He’s not confusing it. In that Christian culture “godless” *does* mean bad, because they believe it’s impossible to have morals without Jesus.
I think you’re confused as to what “confusing it” means
How meta.
No. It’s more two separate beliefs: 1) We’re all screwed up so without Jesus we can’t be right with God, and 2) only through Jesus can you receive the Spirit and become as close to truly good as you’re meant to be in this life. (There’s a third, but it would just start a meaningless argument, so I’ll leave it aside for now.)
Of course, then you get the professing Christians who are just narcissists wrapped in religious guise and the genuinely nice atheists and it can throw someone who hasn’t spent time outside of their in-group for a loop. That’s why, in my experience, religious Christians and Jews who went to public school tend to do better in maintaining our faith in college than those who were “protected” from the world too much.
You’ll notice that some of Joyce’s friends have been thrown for a similar loop when she just doesn’t conform to what they think a conservative, evangelical Christian is supposed to do and be. Because atheists and liberals ALSO have their self-righteous echo-chambers and need to get out and talk to more religious conservatives.
Joyce is also accellerating away from being conservative or even Christian at all at a pace similar to a rocket exiting atmosphere, so I’m not sure she’s a great example of someone who Truly Believes in evangelicalism.
(Also I have met quite a number of nice, polite religious conservativesand even religious liberals who would happily see me dead so I gotta say it’s kinda more complicated than that?)
Thank you for wording that so well, a tip o’ the hat for that.
Yeah, but point is, Hank is not “confusing” godless with bad because in that culture godless *is* bad. For the Keeners, the word is a descriptive statement of fact. For Christians like the Browns, it is one of the worst things you can be because it means you have no basis for morals.
Right after meeting the Keeners on Freshman Family Weekend Hank said so in as many words. https://www.dumbingofage.com/2013/comic/book-3/04-just-hangin-out-with-my-family/moral/
Hank is walking back the part of “godless” that means the Keeners are bad people.
I will say I kind of inherently resent Jews just being kind of hamfistedly slapped in with Christians in this same sort of boat here, just like I resent the term “Judeo-Christian Values” because in reality it honestly has very little to do with Judaism or Jews and their lived realities or beliefs and instead is just how Christians stole and chose to interpret our holy text.

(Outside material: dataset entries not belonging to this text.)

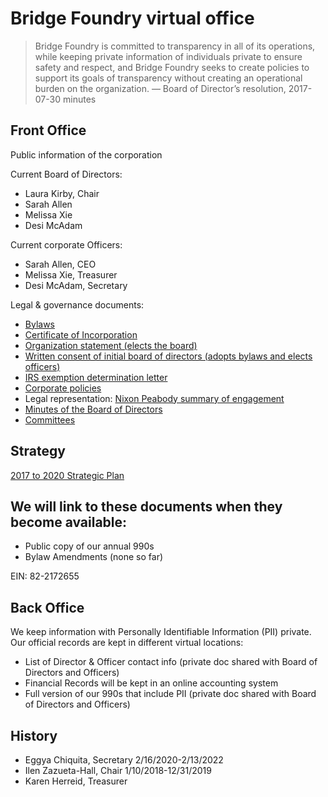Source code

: # Bridge Foundry virtual office

> Bridge Foundry is committed to transparency in all of its operations, while keeping private information of individuals private to ensure safety and respect, and Bridge Foundry seeks to create policies to support its goals of transparency without creating an operational burden on the organization. — Board of Director’s resolution, 2017-07-30 minutes

## Front Office

Public information of the corporation

Current Board of Directors:

- Laura Kirby, Chair
- Sarah Allen
- Melissa Xie
- Desi McAdam

Current corporate Officers:

- Sarah Allen, CEO
- Melissa Xie, Treasurer
- Desi McAdam, Secretary

Legal & governance documents:

- [Bylaws](https://drive.google.com/file/d/0B15PjYEwl2GNMlNHZ0hXSnVZMDQ/view?resourcekey=0-j-tReYPyS2OcdEFuooEFgw)
- [Certificate of Incorporation](https://drive.google.com/file/d/0B15PjYEwl2GNYzVvWURteXZMM00/view?resourcekey=0-_e-7ofdW6N4ipluU2hDFiA)
- [Organization statement (elects the board)](https://drive.google.com/file/d/0B15PjYEwl2GNUktDdjV5eEZXRVU/view?resourcekey=0-740HNT402w4pKpNvYzYCTA)
- [Written consent of initial board of directors (adopts bylaws and elects officers)](https://drive.google.com/file/d/0BzPWVMj9wWa6dFFZV2ZtUU9UM2s/view?resourcekey=0-9VKKHpUnVizJUxyZ4ZfQDA)
- [IRS exemption determination letter](https://drive.google.com/file/d/0B15PjYEwl2GNY2JzT1JIblZpdnM/view?resourcekey=0-24nPoHCexmySZ-EgWpEyJg)
- [Corporate policies](policy)
- Legal representation: [Nixon Peabody summary of engagement](https://docs.google.com/document/d/1FfLTCkzP1OfdgahDmlztjCIqAurYzwzkjgug5fXxjkM/view)
- [Minutes of the Board of Directors](board-of-directors-minutes)
- [Committees](https://github.com/bridgefoundry/operations/tree/main/docs/committees)

## Strategy

[2017 to 2020 Strategic Plan](./2017-2020-bridge-foundry-strategic-plan.pdf)

## We will link to these documents when they become available:

- Public copy of our annual 990s
- Bylaw Amendments (none so far)

EIN: 82-2172655

## Back Office

We keep information with Personally Identifiable Information (PII) private. Our official records are kept in different virtual locations:

- List of Director & Officer contact info (private doc shared with Board of Directors and Officers)
- Financial Records will be kept in an online accounting system
- Full version of our 990s that include PII (private doc shared with Board of Directors and Officers)

## History

- Eggya Chiquita, Secretary 2/16/2020-2/13/2022
- Ilen Zazueta-Hall, Chair 1/10/2018-12/31/2019
- Karen Herreid, Treasurer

Jews *don’t believe in Jesus christ as the savior*, they do not believe humans are inherently wicked, and even if they were they don’t believe in the existence of HELL so they do not condone eternal torture as the inevitable punishment for wickedness which one must be saved from by following religious dogma. Jews don’t even really have much by way of dogma!! (At least not in the same way Christians do.) They don’t try and convert others to their beliefs and in fact the tradition is to actively discourage it!
There is no staggering cognitive dissonance (usually) inherent to Judaism that would cause a young Jewish person to genuinely believe that someone can’t act virtuously without also sharing their specific beliefs. In fact the very idea of that is so counter to Jewish culture it’s kind of laughable, because the most Jewish thing in the world is for absolutely nobody to agree on anything, and to be pretty suspicious of anyone who pretends to.

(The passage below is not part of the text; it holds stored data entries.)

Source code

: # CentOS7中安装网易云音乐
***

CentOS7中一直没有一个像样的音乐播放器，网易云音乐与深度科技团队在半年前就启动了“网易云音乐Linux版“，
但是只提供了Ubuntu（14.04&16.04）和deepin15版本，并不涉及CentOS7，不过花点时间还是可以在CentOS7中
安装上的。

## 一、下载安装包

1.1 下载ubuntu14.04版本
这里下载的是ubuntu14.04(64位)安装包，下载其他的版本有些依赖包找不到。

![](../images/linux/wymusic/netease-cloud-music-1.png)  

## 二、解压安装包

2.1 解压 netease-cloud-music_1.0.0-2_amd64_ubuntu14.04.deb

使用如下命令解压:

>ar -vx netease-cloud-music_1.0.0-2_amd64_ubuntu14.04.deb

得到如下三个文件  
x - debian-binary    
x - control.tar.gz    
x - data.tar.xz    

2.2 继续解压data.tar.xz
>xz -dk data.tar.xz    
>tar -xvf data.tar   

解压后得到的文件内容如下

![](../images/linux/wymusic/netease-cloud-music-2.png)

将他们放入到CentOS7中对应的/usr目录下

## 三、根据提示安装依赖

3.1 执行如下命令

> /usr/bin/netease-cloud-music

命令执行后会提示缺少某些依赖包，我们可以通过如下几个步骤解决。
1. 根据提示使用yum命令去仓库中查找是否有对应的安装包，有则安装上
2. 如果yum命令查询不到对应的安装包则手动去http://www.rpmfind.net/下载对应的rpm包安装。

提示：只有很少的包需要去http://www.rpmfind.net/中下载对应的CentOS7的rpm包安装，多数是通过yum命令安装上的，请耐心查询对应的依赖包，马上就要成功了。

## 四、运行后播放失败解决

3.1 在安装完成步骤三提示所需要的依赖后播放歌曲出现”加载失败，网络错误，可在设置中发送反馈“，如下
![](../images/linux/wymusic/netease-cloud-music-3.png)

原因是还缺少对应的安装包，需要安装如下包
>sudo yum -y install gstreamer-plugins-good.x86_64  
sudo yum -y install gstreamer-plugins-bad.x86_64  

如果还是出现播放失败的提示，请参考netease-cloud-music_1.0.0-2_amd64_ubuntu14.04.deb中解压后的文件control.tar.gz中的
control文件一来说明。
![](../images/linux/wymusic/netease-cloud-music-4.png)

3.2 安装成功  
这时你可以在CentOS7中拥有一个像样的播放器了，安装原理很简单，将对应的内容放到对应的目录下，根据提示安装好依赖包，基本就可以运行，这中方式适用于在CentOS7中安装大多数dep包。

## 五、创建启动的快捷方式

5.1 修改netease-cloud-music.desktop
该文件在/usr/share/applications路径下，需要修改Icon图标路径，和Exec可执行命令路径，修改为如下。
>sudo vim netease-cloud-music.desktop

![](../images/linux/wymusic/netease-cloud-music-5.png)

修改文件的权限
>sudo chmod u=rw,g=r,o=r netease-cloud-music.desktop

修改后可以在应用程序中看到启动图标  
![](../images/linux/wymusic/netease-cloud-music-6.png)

Wait!!! Are you telling me that Jews don’t call the Old Testament the Old Testament???
:o:o:o:o:
I…am *assuming* you’re being sarcastic, but just in case you’re not, no. It’s called the Torah.
I was raised as an Anglican, and one of the things that always rather itched at the back of my mind was that, if Jews were God’s chosen people, didn’t that mean that one would have to be Jewish to get into Heaven? And wasn’t it rather disrespectful to be sitting here going through the motions and pretending we were when we weren’t?
When I was, I dunno, around seven or so (back in the late 70’s for context), my Sunday school had a Bible dinner, where we all dressed up like we were back in Biblical times (i.e. our best cracker-ass tea-towel-on-the-head Middle Eastern cosplay), went to the church basement where we usually had Sunday School, and sat around on the floor around those big long community hall tables, but with the legs still folded up so they were sitting on the floor, and ate chili with pita bread with our fingers. You know, like in the Bible!! We probably had grape juice “wine” too, and I loved the hell out of it, and was always disappointed that they never did it again.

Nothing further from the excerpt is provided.